On 11/21/23 10:42 AM, Kuniyuki Iwashima wrote:
diff --git a/include/net/inet6_hashtables.h b/include/net/inet6_hashtables.h
index 533a7337865a..9a67f47a5e64 100644
--- a/include/net/inet6_hashtables.h
+++ b/include/net/inet6_hashtables.h
@@ -116,9 +116,23 @@ struct sock *inet6_steal_sock(struct net *net, struct sk_buff *skb, int doff,
if (!sk)
return NULL;
- if (!prefetched || !sk_fullsock(sk))
+ if (!prefetched)
return sk;
+ if (sk->sk_state == TCP_NEW_SYN_RECV) {
+#if IS_ENABLED(CONFIG_SYN_COOKIE)
+ if (inet_reqsk(sk)->syncookie) {
+ *refcounted = false;
+ skb->sk = sk;
+ skb->destructor = sock_pfree;
Instead of re-init the skb->sk and skb->destructor, can skb_steal_sock() avoid
resetting them to NULL in the first place and skb_steal_sock() returns the
rsk_listener instead? btw, can inet_reqsk(sk)->rsk_listener be set to NULL after
this point?
Beside, it is essentially assigning the incoming request to a listening sk.
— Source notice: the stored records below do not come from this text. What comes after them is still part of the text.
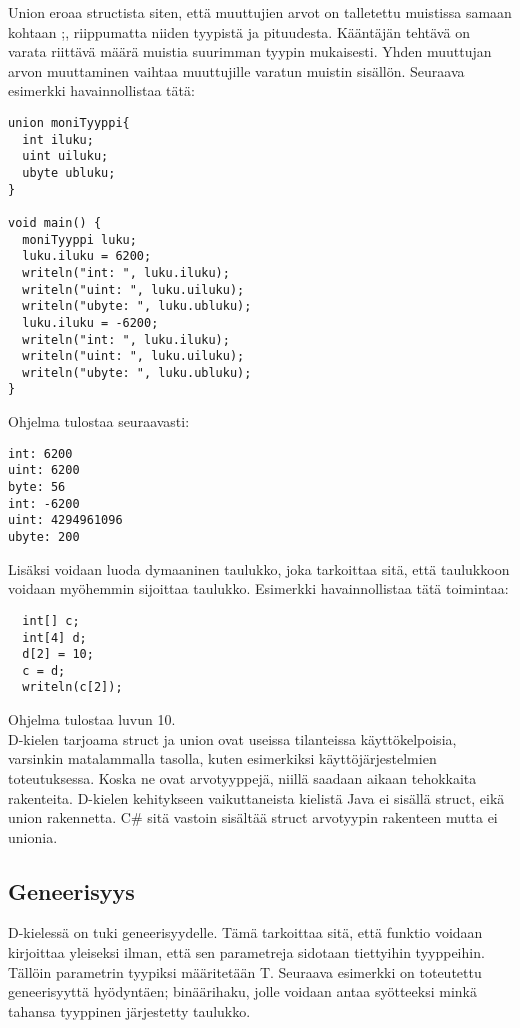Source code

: \documentclass[11pt,oneside,a4paper]{article}
\begin{document}
Union eroaa structista siten, että muuttujien arvot on talletettu muistissa samaan kohtaan \cite{ALE10};\cite{KRR88}, riippumatta niiden tyypistä ja pituudesta. Kääntäjän tehtävä on varata riittävä määrä muistia suurimman tyypin mukaisesti. Yhden muuttujan arvon muuttaminen vaihtaa muuttujille varatun muistin sisällön. Seuraava esimerkki havainnollistaa tätä:
\begin{verbatim}
union moniTyyppi{
  int iluku;
  uint uiluku;
  ubyte ubluku;
}

void main() {
  moniTyyppi luku;
  luku.iluku = 6200;
  writeln("int: ", luku.iluku);
  writeln("uint: ", luku.uiluku);
  writeln("ubyte: ", luku.ubluku);
  luku.iluku = -6200;
  writeln("int: ", luku.iluku);
  writeln("uint: ", luku.uiluku);
  writeln("ubyte: ", luku.ubluku);
}
\end{verbatim}
Ohjelma tulostaa seuraavasti:

\begin{verbatim}
int: 6200
uint: 6200
byte: 56
int: -6200
uint: 4294961096
ubyte: 200
\end{verbatim}

Lisäksi voidaan luoda dymaaninen taulukko, joka tarkoittaa sitä, että taulukkoon voidaan myöhemmin sijoittaa taulukko. Esimerkki havainnollistaa tätä toimintaa:

\begin{verbatim}
  int[] c;
  int[4] d;
  d[2] = 10;
  c = d;
  writeln(c[2]);
\end{verbatim}
Ohjelma tulostaa luvun 10. \\

D-kielen tarjoama struct ja union ovat useissa tilanteissa käyttökelpoisia, varsinkin matalammalla tasolla, kuten esimerkiksi käyttöjärjestelmien toteutuksessa. Koska ne ovat arvotyyppejä, niillä saadaan aikaan tehokkaita rakenteita. D-kielen kehitykseen vaikuttaneista kielistä Java ei sisällä struct, eikä union rakennetta. C\# sitä vastoin sisältää struct arvotyypin rakenteen mutta ei unionia.

\subsection{Geneerisyys}
D-kielessä on tuki geneerisyydelle. Tämä tarkoittaa sitä, että funktio voidaan kirjoittaa yleiseksi ilman, että sen parametreja sidotaan tiettyihin tyyppeihin. Tällöin parametrin tyypiksi määritetään T. Seuraava esimerkki on toteutettu geneerisyyttä hyödyntäen; binäärihaku, jolle voidaan antaa syötteeksi minkä tahansa tyyppinen järjestetty taulukko.
\end{document}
Does
it need to call the inet6_lookup_reuseport() a few lines below to avoid skipping
the bpf reuseport selection that was fixed in commit 9c02bec95954 ("bpf, net:
Support SO_REUSEPORT sockets with bpf_sk_assign")?
+ return inet_reqsk(sk)->rsk_listener;
+ }
+#endif
+ return sk;
+ } else if (sk->sk_state == TCP_TIME_WAIT) {
+ return sk;
+ }
+
if (sk->sk_protocol == IPPROTO_TCP) {
if (sk->sk_state != TCP_LISTEN)
return sk;
diff --git a/include/net/inet_hashtables.h b/include/net/inet_hashtables.h
index 3ecfeadbfa06..36609656a047 100644
--- a/include/net/inet_hashtables.h
+++ b/include/net/inet_hashtables.h
@@ -462,9 +462,23 @@ struct sock *inet_steal_sock(struct net *net, struct sk_buff *skb, int doff,
if (!sk)
return NULL;
- if (!prefetched || !sk_fullsock(sk))
+ if (!prefetched)
return sk;
+ if (sk->sk_state == TCP_NEW_SYN_RECV) {
+#if IS_ENABLED(CONFIG_SYN_COOKIE)
+ if (inet_reqsk(sk)->syncookie) {
+ *refcounted = false;
+ skb->sk = sk;
+ skb->destructor = sock_pfree;
+ return inet_reqsk(sk)->rsk_listener;
+ }
+#endif
+ return sk;
+ } else if (sk->sk_state == TCP_TIME_WAIT) {
+ return sk;
+ }
+
if (sk->sk_protocol == IPPROTO_TCP) {
if (sk->sk_state != TCP_LISTEN)